Yesterday afternoon, encouraged by Roz, I found a way to attend BarCamp NewsInnovation Philly. I’m happy I listened to her. It was a great event.

I was late, but in time for four discussions, the biggest highglight of those was TechnicallyPhilly. They gave an enthusiastic, concise description of what they do, how central community and chosen niche were to it, and even had some hints on how to earn a living doing it. Other interesting discussions included Scott Karp’s presentation on Publish2 and collaborative news rooms, and the folks behind copress.org, who while working to solve problems commonly found in college online news organizations, are inadvertently addressing many of the problems found in large mainstream online news organizations. There is another presentation, on how to make money on the Internet, that was infuriating for how it looked down on people. As Chris Krewson ponintedly asked, “The take away seems to be that the public is stupid and so are your advertisers”.

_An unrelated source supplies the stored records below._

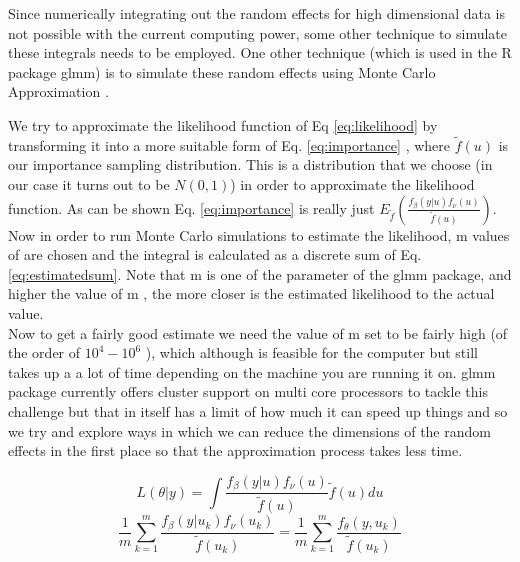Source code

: \documentclass{article}
\begin{document}
Since numerically integrating out the random effects for high dimensional data is not possible with the current computing power, some other technique to simulate these integrals needs to be employed. One other technique (which is used in the R package glmm) is to simulate these random effects using Monte Carlo Approximation .

We try to approximate the likelihood function of Eq \ref{eq:likelihood} by transforming it into a more suitable form of Eq. \ref{eq:importance} , where $\tilde{f}(u)$ is our importance sampling distribution. This is a distribution that we choose (in our case it turns out to be $N(0,1)$) in order to approximate the likelihood function. As can be shown Eq. \ref{eq:importance} is really just $E_{\tilde{f}}(\frac{f_\beta(y|u)f_\nu(u)}{\tilde{f}(u)})$. Now in order to run Monte Carlo simulations to estimate the likelihood, m values of  are chosen and the integral is calculated as a discrete sum of Eq. \ref{eq:estimatedsum}. Note that m is one of the parameter of the glmm package, and higher the value of m , the more closer is the estimated likelihood to the actual value. \\ 
Now to get a fairly good estimate we need the value of m set to be fairly high (of the order of $10^4 - 10^6$ ), which although is feasible for the computer but still takes up a a lot of time depending on the machine you are running it on. glmm package currently offers cluster support on multi core processors to tackle this challenge but that in itself has a limit of how much it can speed up things and so we try and explore ways in which we can reduce the dimensions of the random effects in the first place so that the approximation process takes less time. 

\begin{equation}
L(\theta{}|y) = \int \frac{f_\beta(y|u)f_\nu(u)}{\tilde{f}(u)}\tilde{f}(u)du
\label{eq:importance}
\end{equation}
\begin{equation}
 \frac{1}{m} \sum\limits_{k=1}^m \frac{f_\beta(y|u_k)f_\nu(u_k)}{\tilde{f}(u_k)} =   \frac{1}{m} \sum\limits_{k=1}^m \frac{f_\theta(y,u_k)}{\tilde{f}(u_k)} 
\label{eq:estimatedsum}
\end{equation}
\end{document}
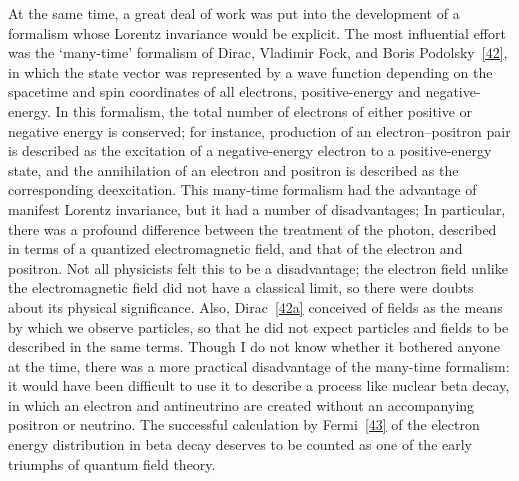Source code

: At the same time, a great deal of work was put into the development of a
formalism whose Lorentz invariance would be explicit. The most influential
effort was the `many-time' formalism of Dirac, Vladimir Fock, and Boris
Podolsky~\hyperref[ref:1.42]{[42]}, in which the state vector was represented by a wave function
depending on the spacetime and spin coordinates of all electrons,
positive-energy and negative-energy. In this formalism, the total number of
electrons of either positive or negative energy is conserved; for instance,
production of an electron--positron pair is described as the excitation of a
negative-energy electron to a positive-energy state, and the annihilation of
an electron and positron is described as the corresponding deexcitation. This
many-time formalism had the advantage of manifest Lorentz invariance, but it
had a number of disadvantages; In particular, there was a profound difference
between the treatment of the photon, described in terms of a quantized
electromagnetic field, and that of the electron and positron. Not all
physicists felt this to be a disadvantage; the electron field unlike the
electromagnetic field did not have a classical limit, so there were doubts
about its physical significance. Also, Dirac~\hyperref[ref:1.42a]{[42a]} conceived of fields as the
means by which we observe particles, so that he did not expect particles and
fields to be described in the same terms. Though I do not know whether it
bothered anyone at the time, there was a more practical disadvantage of the
many-time formalism: it would have been difficult to use it to describe a
process like nuclear beta decay, in which an electron and antineutrino are
created without an accompanying positron or neutrino. The successful
calculation by Fermi~\hyperref[ref:1.43]{[43]} of the electron energy distribution in beta decay
deserves to be counted as one of the early triumphs of quantum field theory.

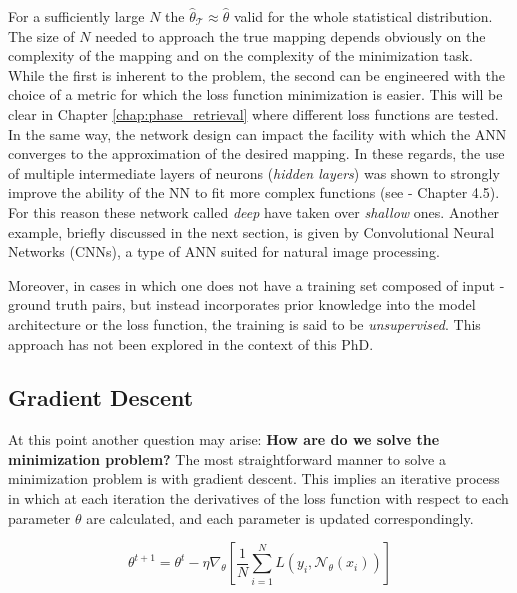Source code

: For a sufficiently large $N$ the $\hat{\theta}_{\mathcal T} \approx \hat{\theta}$ valid for the whole statistical distribution. 
The size of $N$ needed to approach the true mapping depends obviously on the complexity of the mapping and on the 
complexity of the minimization task. While the first is inherent to the problem, the second can be engineered with 
the choice of a metric for which the loss function minimization is easier. This will be clear in Chapter \ref{chap:phase_retrieval}
where different loss functions are tested. In the same way, the network design can impact the facility with which the 
ANN converges to the approximation of the desired mapping. In these regards, the use of multiple intermediate layers 
of neurons (\textit{hidden layers}) was shown to strongly improve the ability of the NN to fit more complex functions
(see \cite{prince2023understanding} - Chapter 4.5). 
For this reason these network called \textit{deep} have taken over \textit{shallow} ones. Another example, briefly 
discussed in the next section, is given by Convolutional Neural Networks (CNNs), a type of ANN suited for natural image 
processing.  

Moreover, in cases in which one does not have a training set composed of input - ground truth pairs, but instead 
incorporates prior knowledge into the model architecture or the loss function, the training is said to be 
\textit{unsupervised}. This approach has not been explored in the context of this PhD. 

\subsection{Gradient Descent}

At this point another question may arise: \textbf{How are do we solve the minimization problem?}
The most straightforward manner to solve a minimization problem is with gradient descent. This implies an iterative process 
in which at each iteration the derivatives of the loss function with respect to each parameter $\theta$ are calculated, 
and each parameter is updated correspondingly. 

\begin{equation}
    \theta^{t+1}
    = \theta^{t} - \eta \nabla_{\theta} \left[ \frac{1}{N} \sum_{i=1}^N 
    L\!\left(y_i, \mathcal{N}_\theta(x_i)\right) \right]
    \label{eq:steepest_gd}
\end{equation}

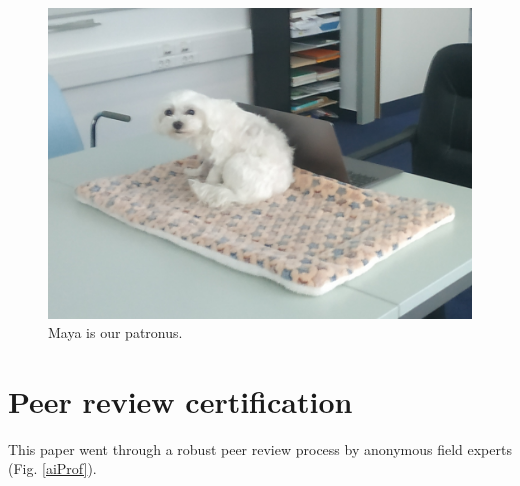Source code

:\documentclass[conference]{IEEEtran}
\begin{document}
\begin{figure}[htbp]
    \begin{center}
    \includegraphics[scale=0.16]{IMG_20221019_165459.jpg}
    \end{center}
    \caption{Maya is our patronus.}
\end{figure}


\section*{Peer review certification}
This paper went through a robust peer review process by anonymous field experts (Fig. \ref{aiProf}).
\end{document}
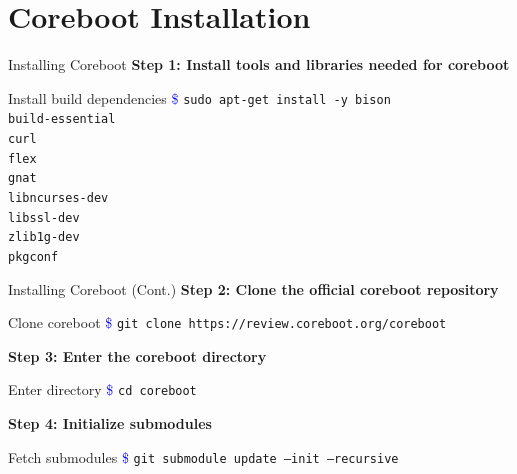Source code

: \documentclass{beamer}
\begin{document}
	\section{Coreboot Installation}
	\begin{frame}{Installing Coreboot}
		\textbf{Step 1: Install tools and libraries needed for coreboot}
		
		\begin{exampleblock}{Install build dependencies}
			\textcolor{blue}{\$} \texttt{sudo apt-get install -y bison \\
				\hspace*{3.4em}build-essential \\
				\hspace*{3.4em}curl \\
				\hspace*{3.4em}flex \\
				\hspace*{3.4em}gnat \\
				\hspace*{3.4em}libncurses-dev \\
				\hspace*{3.4em}libssl-dev \\
				\hspace*{3.4em}zlib1g-dev \\
				\hspace*{3.4em}pkgconf}
		\end{exampleblock}
	\end{frame}
	
	
	
	\begin{frame}{Installing Coreboot (Cont.)}
		\textbf{Step 2: Clone the official coreboot repository}
		
		\begin{exampleblock}{Clone coreboot}
			\textcolor{blue}{\$} \texttt{git clone https://review.coreboot.org/coreboot}
		\end{exampleblock}
		
		\textbf{Step 3: Enter the coreboot directory}
		
		\begin{exampleblock}{Enter directory}
			\textcolor{blue}{\$} \texttt{cd coreboot}
		\end{exampleblock}
		
		\textbf{Step 4: Initialize submodules}
		
		\begin{exampleblock}{Fetch submodules}
			\textcolor{blue}{\$} \texttt{git submodule update --init --recursive}
		\end{exampleblock}
	\end{frame}
	
\end{document}
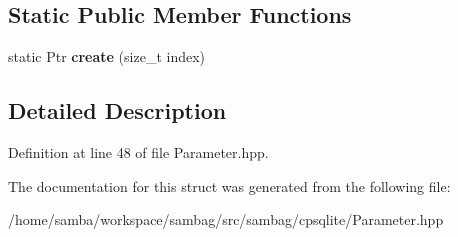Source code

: \subsection*{Static Public Member Functions}
\begin{DoxyCompactItemize}
\item 
\hypertarget{structsambag_1_1cpsqlite_1_1_null_parameter_a2fbf99f0185716dd633c949b720f665c}{
static Ptr {\bfseries create} (size\_\-t index)}
\label{structsambag_1_1cpsqlite_1_1_null_parameter_a2fbf99f0185716dd633c949b720f665c}

\end{DoxyCompactItemize}


\subsection{Detailed Description}


Definition at line 48 of file Parameter.hpp.



The documentation for this struct was generated from the following file:\begin{DoxyCompactItemize}
\item 
/home/samba/workspace/sambag/src/sambag/cpsqlite/Parameter.hpp\end{DoxyCompactItemize}
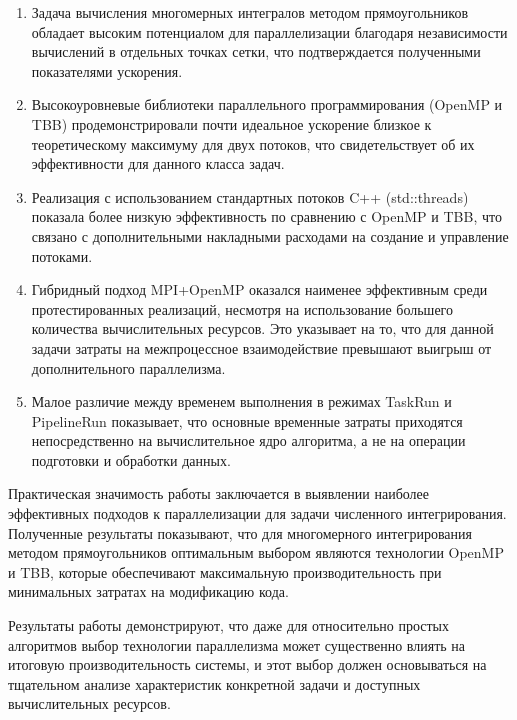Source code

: \documentclass[a4paper,12pt]{article}
\begin{document}
  \begin{enumerate}
    \item Задача вычисления многомерных интегралов методом прямоугольников обладает высоким потенциалом для параллелизации благодаря независимости вычислений в отдельных точках сетки, что подтверждается полученными показателями ускорения.
    \item Высокоуровневые библиотеки параллельного программирования (OpenMP и TBB) продемонстрировали почти идеальное ускорение близкое к теоретическому максимуму для двух потоков, что свидетельствует об их эффективности для данного класса задач.
    \item Реализация с использованием стандартных потоков C++ (std::threads) показала более низкую эффективность по сравнению с OpenMP и TBB, что связано с дополнительными накладными расходами на создание и управление потоками.
    \item Гибридный подход MPI+OpenMP оказался наименее эффективным среди протестированных реализаций, несмотря на использование большего количества вычислительных ресурсов. Это указывает на то, что для данной задачи затраты на межпроцессное взаимодействие превышают выигрыш от дополнительного параллелизма.
    \item Малое различие между временем выполнения в режимах TaskRun и PipelineRun показывает, что основные временные затраты приходятся непосредственно на вычислительное ядро алгоритма, а не на операции подготовки и обработки данных.
  \end{enumerate}

  Практическая значимость работы заключается в выявлении наиболее эффективных подходов к параллелизации для задачи численного интегрирования.
  Полученные результаты показывают, что для многомерного интегрирования методом прямоугольников оптимальным выбором являются технологии OpenMP и TBB, которые обеспечивают максимальную производительность при минимальных затратах на модификацию кода.

  Результаты работы демонстрируют, что даже для относительно простых алгоритмов выбор технологии параллелизма может существенно влиять на итоговую производительность системы, и этот выбор должен основываться на тщательном анализе характеристик конкретной задачи и доступных вычислительных ресурсов.
  \newpage
\end{document}
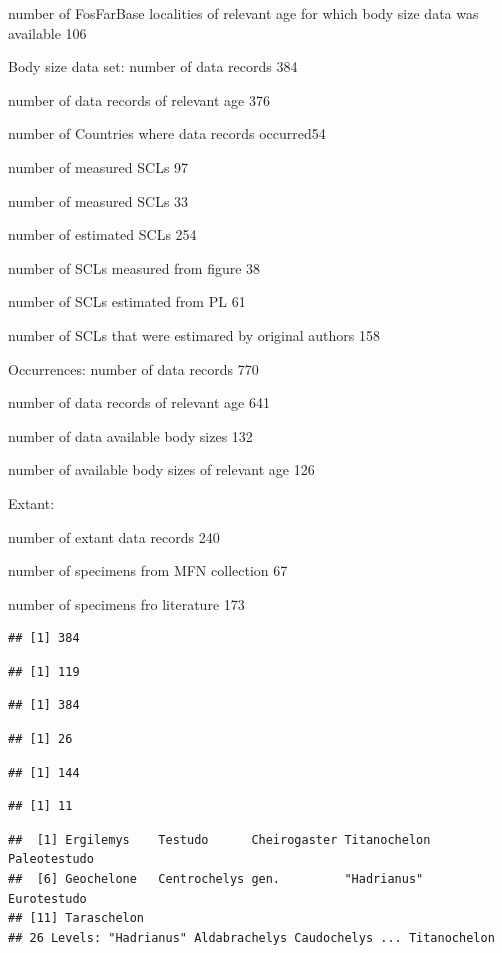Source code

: \documentclass[]{article}
\begin{document}
number of FosFarBase localities of relevant age for which body size data
was available 106

Body size data set: number of data records 384

number of data records of relevant age 376

number of Countries where data records occurred54

number of measured SCLs 97

number of measured SCLs 33

number of estimated SCLs 254

number of SCLs measured from figure 38

number of SCLs estimated from PL 61

number of SCLs that were estimared by original authors 158

Occurrences: number of data records 770

number of data records of relevant age 641

number of data available body sizes 132

number of available body sizes of relevant age 126

Extant:

number of extant data records 240

number of specimens from MFN collection 67

number of specimens fro literature 173

\begin{verbatim}
## [1] 384
\end{verbatim}

\begin{verbatim}
## [1] 119
\end{verbatim}

\begin{verbatim}
## [1] 384
\end{verbatim}

\begin{verbatim}
## [1] 26
\end{verbatim}

\begin{verbatim}
## [1] 144
\end{verbatim}

\begin{verbatim}
## [1] 11
\end{verbatim}

\begin{verbatim}
##  [1] Ergilemys    Testudo      Cheirogaster Titanochelon Paleotestudo
##  [6] Geochelone   Centrochelys gen.         "Hadrianus"  Eurotestudo 
## [11] Taraschelon 
## 26 Levels: "Hadrianus" Aldabrachelys Caudochelys ... Titanochelon
\end{verbatim}
\end{document}
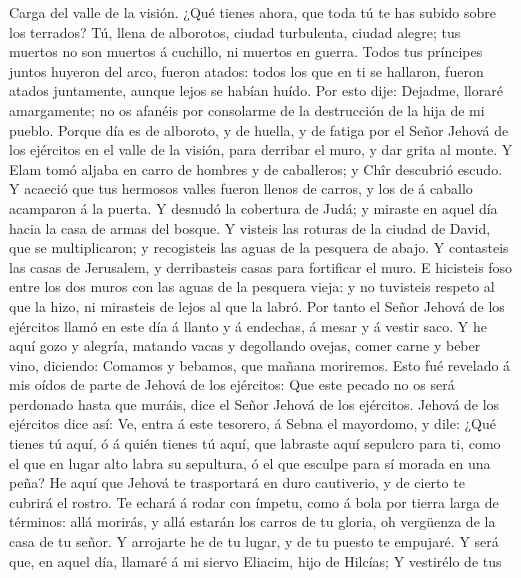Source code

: Carga del valle de la visión. ¿Qué tienes ahora, que toda
tú te has subido sobre los terrados?  Tú, llena de
alborotos, ciudad turbulenta, ciudad alegre; tus muertos no son muertos
á cuchillo, ni muertos en guerra.  Todos tus príncipes
juntos huyeron del arco, fueron atados: todos los que en ti se hallaron,
fueron atados juntamente, aunque lejos se habían huído. 
Por esto dije: Dejadme, lloraré amargamente; no os afanéis por
consolarme de la destrucción de la hija de mi pueblo. 
Porque día es de alboroto, y de huella, y de fatiga por el Señor Jehová
de los ejércitos en el valle de la visión, para derribar el muro, y dar
grita al monte.  Y Elam tomó aljaba en carro de hombres y
de caballeros; y Chîr descubrió escudo.  Y acaeció que tus
hermosos valles fueron llenos de carros, y los de á caballo acamparon á
la puerta.  Y desnudó la cobertura de Judá; y miraste en
aquel día hacia la casa de armas del bosque.  Y visteis
las roturas de la ciudad de David, que se multiplicaron; y recogisteis
las aguas de la pesquera de abajo.  Y contasteis las
casas de Jerusalem, y derribasteis casas para fortificar el muro.
 E hicisteis foso entre los dos muros con las aguas de la
pesquera vieja: y no tuvisteis respeto al que la hizo, ni mirasteis de
lejos al que la labró.  Por tanto el Señor Jehová de los
ejércitos llamó en este día á llanto y á endechas, á mesar y á vestir
saco.  Y he aquí gozo y alegría, matando vacas y
degollando ovejas, comer carne y beber vino, diciendo: Comamos y
bebamos, que mañana moriremos.  Esto fué revelado á mis
oídos de parte de Jehová de los ejércitos: Que este pecado no os será
perdonado hasta que muráis, dice el Señor Jehová de los ejércitos.
 Jehová de los ejércitos dice así: Ve, entra á este
tesorero, á Sebna el mayordomo, y dile:  ¿Qué tienes tú
aquí, ó á quién tienes tú aquí, que labraste aquí sepulcro para ti, como
el que en lugar alto labra su sepultura, ó el que esculpe para sí morada
en una peña?  He aquí que Jehová te trasportará en duro
cautiverio, y de cierto te cubrirá el rostro.  Te echará
á rodar con ímpetu, como á bola por tierra larga de términos: allá
morirás, y allá estarán los carros de tu gloria, oh vergüenza de la casa
de tu señor.  Y arrojarte he de tu lugar, y de tu puesto
te empujaré.  Y será que, en aquel día, llamaré á mi
siervo Eliacim, hijo de Hilcías;  Y vestirélo de tus
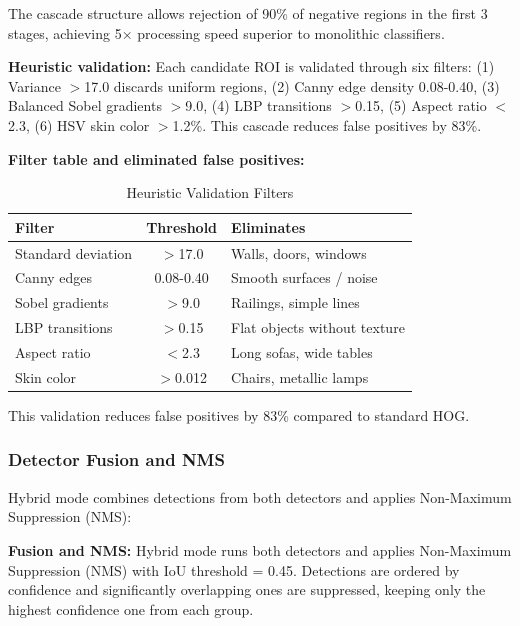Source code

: \documentclass[conference]{IEEEtran}
\begin{document}
The cascade structure allows rejection of 90\% of negative regions in the first 3 stages, achieving 5× processing speed superior to monolithic classifiers.



\textbf{Heuristic validation:} Each candidate ROI is validated through six filters: (1) Variance $>$17.0 discards uniform regions, (2) Canny edge density 0.08-0.40, (3) Balanced Sobel gradients $>$9.0, (4) LBP transitions $>$0.15, (5) Aspect ratio $<$2.3, (6) HSV skin color $>$1.2\%. This cascade reduces false positives by 83\%.

\textbf{Filter table and eliminated false positives:}

\begin{table}[htbp]
\caption{Heuristic Validation Filters}
\begin{center}
\begin{tabular}{|l|c|l|}
\hline
\textbf{Filter} & \textbf{Threshold} & \textbf{Eliminates} \\
\hline
Standard deviation & $>$17.0 & Walls, doors, windows \\
Canny edges & 0.08-0.40 & Smooth surfaces / noise \\
Sobel gradients & $>$9.0 & Railings, simple lines \\
LBP transitions & $>$0.15 & Flat objects without texture \\
Aspect ratio & $<$2.3 & Long sofas, wide tables \\
Skin color & $>$0.012 & Chairs, metallic lamps \\
\hline
\end{tabular}
\end{center}
\end{table}

This validation reduces false positives by 83\% compared to standard HOG.

\subsubsection{Detector Fusion and NMS}

Hybrid mode combines detections from both detectors and applies Non-Maximum Suppression (NMS):

\textbf{Fusion and NMS:} Hybrid mode runs both detectors and applies Non-Maximum Suppression (NMS) with IoU threshold = 0.45. Detections are ordered by confidence and significantly overlapping ones are suppressed, keeping only the highest confidence one from each group.
\end{document}
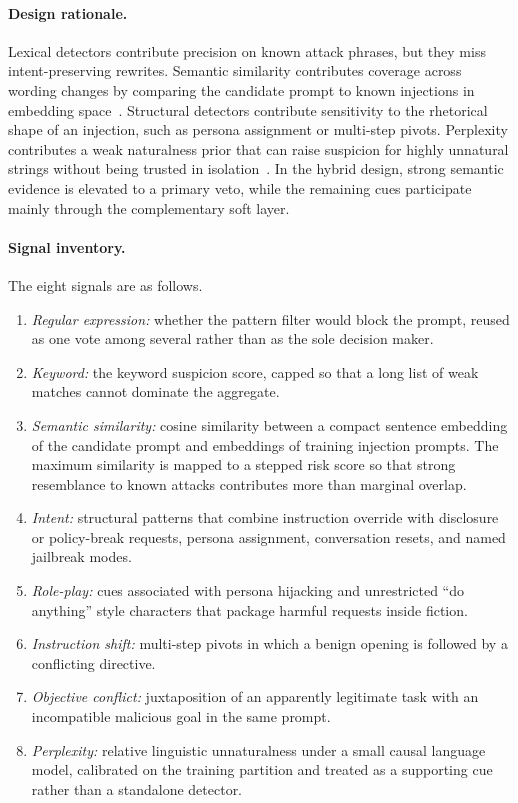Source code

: ﻿\documentclass[10pt]{article}
\begin{document}
\paragraph{Design rationale.}
Lexical detectors contribute precision on known attack phrases, but they miss intent-preserving rewrites.
Semantic similarity contributes coverage across wording changes by comparing the candidate prompt to known injections in embedding space~\cite{reimers2019sentence,wang2020minilm}.
Structural detectors contribute sensitivity to the rhetorical shape of an injection, such as persona assignment or multi-step pivots.
Perplexity contributes a weak naturalness prior that can raise suspicion for highly unnatural strings without being trusted in isolation~\cite{radford2019language}.
In the hybrid design, strong semantic evidence is elevated to a primary veto, while the remaining cues participate mainly through the complementary soft layer.

\paragraph{Signal inventory.}
The eight signals are as follows.
\begin{enumerate}
  \item \emph{Regular expression:} whether the pattern filter would block the prompt, reused as one vote among several rather than as the sole decision maker.
  \item \emph{Keyword:} the keyword suspicion score, capped so that a long list of weak matches cannot dominate the aggregate.
  \item \emph{Semantic similarity:} cosine similarity between a compact sentence embedding of the candidate prompt and embeddings of training injection prompts.
    The maximum similarity is mapped to a stepped risk score so that strong resemblance to known attacks contributes more than marginal overlap.
  \item \emph{Intent:} structural patterns that combine instruction override with disclosure or policy-break requests, persona assignment, conversation resets, and named jailbreak modes.
  \item \emph{Role-play:} cues associated with persona hijacking and unrestricted ``do anything'' style characters that package harmful requests inside fiction.
  \item \emph{Instruction shift:} multi-step pivots in which a benign opening is followed by a conflicting directive.
  \item \emph{Objective conflict:} juxtaposition of an apparently legitimate task with an incompatible malicious goal in the same prompt.
  \item \emph{Perplexity:} relative linguistic unnaturalness under a small causal language model, calibrated on the training partition and treated as a supporting cue rather than a standalone detector.
\end{enumerate}
\end{document}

Biggest highlight for me was getting to meet Amy Z. Quinn after all these years. Amy is someone I “met” online via Philly Future more than three years ago. As were meeting Howard Weaver and Scott Karp for the first time and getting a chance to hang out and catch up with Wendy Warren, Chris Krewson, Aaron Couch, and Chris Anderson.

BTW, if you want a terrific summary of how news gets chosen for Philly.com’s (and more than likely the majority of news orgs) home page, the tensions present in its production and what drives it, Chris’s research paper: “Web Production, News Judgment, and Emerging Categories of Online Newswork in Metropolitan Journalism” is where you want to go.